< Exodus 32 >
1 Now when the people saw that Moses was delayed in coming down from the mountain, they gathered around Aaron and said, “Come, make us gods who will go before us. As for this Moses who brought us up out of the land of Egypt, we do not know what has happened to him!”
Toen het volk intussen zag, dat Moses nog maar steeds niet van de berg afdaalde, liep het rond Aäron te hoop en zei tot hem: Kom, maak ons een god, die voor ons uittrekt; want we weten niet, wat er met Moses is gebeurd, den man, die ons uit Egypte heeft geleid.
2 So Aaron told them, “Take off the gold earrings that are on your wives and sons and daughters, and bring them to me.”
Aäron gaf hun ten antwoord: Haalt de gouden ringen uit de oren van uw vrouwen, zonen en dochters, en brengt die bij mij.
3 Then all the people took off their gold earrings and brought them to Aaron.
En al het volk legde de gouden oorringen af, en bracht ze naar Aäron.
4 He took the gold from their hands, and with an engraving tool he fashioned it into a molten calf. And they said, “These, O Israel, are your gods, who brought you up out of the land of Egypt!”
Deze nam ze van hen aan, goot ze in een kleivorm, en maakte er een gegoten kalf van. Nu riepen zij: Israël, daar is uw God, die u uit Egypte heeft geleid!
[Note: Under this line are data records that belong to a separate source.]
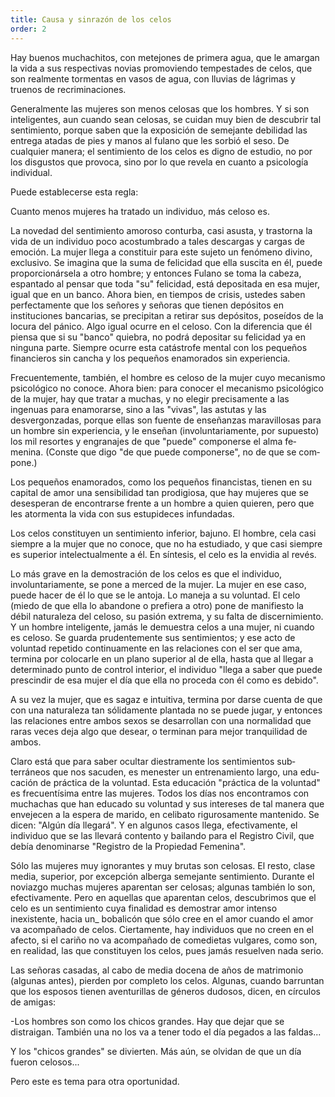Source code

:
 ```yaml
---
title: Causa y sinrazón de los celos
order: 2
---
```


Hay buenos muchachitos, con metejones de primera agua, que le amargan la vida a sus respectivas novias promoviendo tempestades de ce­los, que son realmente tormentas en vasos de agua, con lluvias de lágri­mas y truenos de recriminaciones.

Generalmente las mujeres son menos celosas que los hombres. Y si son inteligentes, aun cuando sean celosas, se cuidan muy bien de descu­brir tal sentimiento, porque saben que la exposición de semejante debili­dad las entrega atadas de pies y manos al fulano que les sorbió el seso. 	De cualquier manera; el sentimiento de los celos es digno de estudio, no por los disgustos que provoca, sino por lo que revela en cuanto a psi­cología individual.

Puede establecerse esta regla:

Cuanto menos mujeres ha tratado un individuo, más celoso es. 	

La novedad del sentimiento amoroso conturba, casi asusta, y tras­torna la vida de un individuo poco acostumbrado a tales descargas y car­gas de emoción. La mujer llega a constituir para este sujeto un fenómeno divino, exclusivo. Se imagina que la suma de felicidad que ella suscita en él, puede proporcionársela a otro hombre; y entonces Fulano se toma la cabeza, espantado al pensar que toda "su" felicidad, está depositada en esa mujer, igual que en un banco. Ahora bien, en tiempos de crisis, uste­des saben perfectamente que los señores y señoras que tienen depósitos en instituciones bancarias, se precipitan a retirar sus depósitos, poseídos de la locura del pánico. Algo igual ocurre en el celoso. Con la diferencia que él piensa que si su "banco" quiebra, no podrá depositar su felicidad ya en ninguna parte. Siempre ocurre esta catástrofe mental con los pe­queños financieros sin cancha y los pequeños enamorados sin experien­cia.

Frecuentemente, también, el hombre es celoso de la mujer cuyo me­canismo psicológico no conoce. Ahora bien: para conocer el mecanismo psicológico de la mujer, hay que tratar a muchas, y no elegir precisamen­te a las ingenuas para enamorarse, sino a las "vivas", las astutas y las desvergonzadas, porque ellas son fuente de enseñanzas maravillosas para un hombre sin experiencia, y le enseñan (involuntariamente, por supues­to) los mil resortes y engranajes de que "puede" componerse el alma fe­menina. (Conste que digo "de que puede componerse", no de que se com­pone.)

Los pequeños enamorados, como los pequeños financistas, tienen en su capital de amor una sensibilidad tan prodigiosa, que hay mujeres que se desesperan de encontrarse frente a un hombre a quien quieren, pero que les atormenta la vida con sus estupideces infundadas.

Los celos constituyen un sentimiento inferior, bajuno. El hombre, cela casi siempre a la mujer que no conoce, que no ha estudiado, y que casi siempre es superior intelectualmente a él. En síntesis, el celo es la en­vidia al revés.

Lo más grave en la demostración de los celos es que el individuo, involuntariamente, se pone a merced de la mujer. La mujer en ese caso, puede hacer de él lo que se le antoja. Lo maneja a su voluntad. El celo (miedo de que ella lo abandone o prefiera a otro) pone de manifiesto la débil naturaleza del celoso, su pasión extrema, y su falta de discernimien­to. Y un hombre inteligente, jamás le demuestra celos a una mujer, ni cuando es celoso. Se guarda prudentemente sus sentimientos; y ese acto de voluntad repetido continuamente en las relaciones con el ser que ama, termina por colocarle en un plano superior al de ella, hasta que al llegar a determinado punto de control interior, el individuo "llega a saber que puede prescindir de esa mujer el día que ella no proceda con él como es debido".

A su vez la mujer, que es sagaz e intuitiva, termina por darse cuenta de que con una naturaleza tan sólidamente plantada no se puede jugar, y entonces las relaciones entre ambos sexos se desarrollan con una nor­malidad que raras veces deja algo que desear, o terminan para mejor tran­quilidad de ambos.

Claro está que para saber ocultar diestramente los sentimientos sub­terráneos que nos sacuden, es menester un entrenamiento largo, una edu­cación de práctica de la voluntad. Esta educación "práctica de la volun­tad" es frecuentísima entre las mujeres. Todos los días nos encontramos con muchachas que han educado su voluntad y sus intereses de tal mane­ra que envejecen a la espera de marido, en celibato rigurosamente mante­nido. Se dicen: "Algún día llegará". Y en algunos casos llega, efectiva­mente, el individuo que se las llevará contento y bailando para el Regis­tro Civil, que debía denominarse "Registro de la Propiedad Femenina".

Sólo las mujeres muy ignorantes y muy brutas son celosas. El resto, clase media, superior, por excepción alberga semejante sentimiento. Du­rante el noviazgo muchas mujeres aparentan ser celosas; algunas también lo son, efectivamente. Pero en aquellas que aparentan celos, descubrimos que el celo es un sentimiento cuya finalidad es demostrar amor intenso inexistente, hacia un_ bobalicón que sólo cree en el amor cuando el amor va acompañado de celos. Ciertamente, hay individuos que no creen en el afecto, si el cariño no va acompañado de comedietas vulgares, como son, en realidad, las que constituyen los celos, pues jamás resuelven nada serio.

Las señoras casadas, al cabo de media docena de años de matrimo­nio (algunas antes), pierden por completo los celos. Algunas, cuando ba­rruntan que los esposos tienen aventurillas de géneros dudosos, dicen, en círculos de amigas:

-Los hombres son como los chicos grandes. Hay que dejar que se distraigan. También una no los va a tener todo el día pegados a las fal­das...

Y los "chicos grandes" se divierten. Más aún, se olvidan de que un día fueron celosos...

Pero este es tema para otra oportunidad.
5 When Aaron saw this, he built an altar before the calf and proclaimed: “Tomorrow shall be a feast to the LORD.”
Toen Aäron dat zag, bouwde hij er een altaar voor, en kondigde af: Morgen is het feest ter ere van Jahweh!
6 So the next day they arose, offered burnt offerings, and presented peace offerings. And the people sat down to eat and drink, and got up to indulge in revelry.
En de volgende morgen droeg men brand en vredeoffers op, en het volk zat neer, om te eten en te drinken, en ging zich vermaken.
7 Then the LORD said to Moses, “Go down at once, for your people, whom you brought up out of the land of Egypt, have corrupted themselves.
Toen sprak Jahweh tot Moses: Ga naar beneden, want uw volk, dat ge uit Egypte hebt geleid, is diep bedorven.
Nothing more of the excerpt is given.